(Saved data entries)
++++++++

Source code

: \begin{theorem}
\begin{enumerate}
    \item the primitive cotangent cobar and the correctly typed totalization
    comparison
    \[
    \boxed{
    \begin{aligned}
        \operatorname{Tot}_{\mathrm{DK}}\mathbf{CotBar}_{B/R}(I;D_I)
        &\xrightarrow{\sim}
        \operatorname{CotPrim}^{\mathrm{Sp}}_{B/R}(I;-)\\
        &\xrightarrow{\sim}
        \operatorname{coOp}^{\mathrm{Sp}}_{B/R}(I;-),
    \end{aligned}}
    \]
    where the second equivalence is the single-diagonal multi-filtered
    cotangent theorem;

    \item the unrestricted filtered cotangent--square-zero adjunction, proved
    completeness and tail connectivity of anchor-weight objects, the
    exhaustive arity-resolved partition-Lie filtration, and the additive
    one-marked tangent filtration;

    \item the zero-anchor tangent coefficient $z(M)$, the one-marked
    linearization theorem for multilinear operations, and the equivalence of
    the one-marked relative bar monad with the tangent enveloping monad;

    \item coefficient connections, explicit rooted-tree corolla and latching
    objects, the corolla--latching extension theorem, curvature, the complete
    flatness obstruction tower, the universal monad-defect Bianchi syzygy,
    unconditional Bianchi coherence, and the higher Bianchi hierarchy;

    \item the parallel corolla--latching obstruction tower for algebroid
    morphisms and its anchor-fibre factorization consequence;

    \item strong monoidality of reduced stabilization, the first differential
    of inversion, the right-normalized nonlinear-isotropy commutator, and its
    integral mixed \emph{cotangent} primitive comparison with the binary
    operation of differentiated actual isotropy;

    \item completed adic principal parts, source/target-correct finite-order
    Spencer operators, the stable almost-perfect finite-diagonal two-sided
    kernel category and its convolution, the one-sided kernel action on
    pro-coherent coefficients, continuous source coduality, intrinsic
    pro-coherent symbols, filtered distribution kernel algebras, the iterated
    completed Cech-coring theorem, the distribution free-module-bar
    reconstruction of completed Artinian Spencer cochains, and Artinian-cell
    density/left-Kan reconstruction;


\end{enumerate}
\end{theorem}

++++++++

EXERCISE => Look above for the line containing "density/left-Kan reconstruction;". Return it and each line after it exactly, through the last line, and nothing more.

ANSWER TO THIS PROBLEM =>
    density/left-Kan reconstruction;


\end{enumerate}
\end{theorem}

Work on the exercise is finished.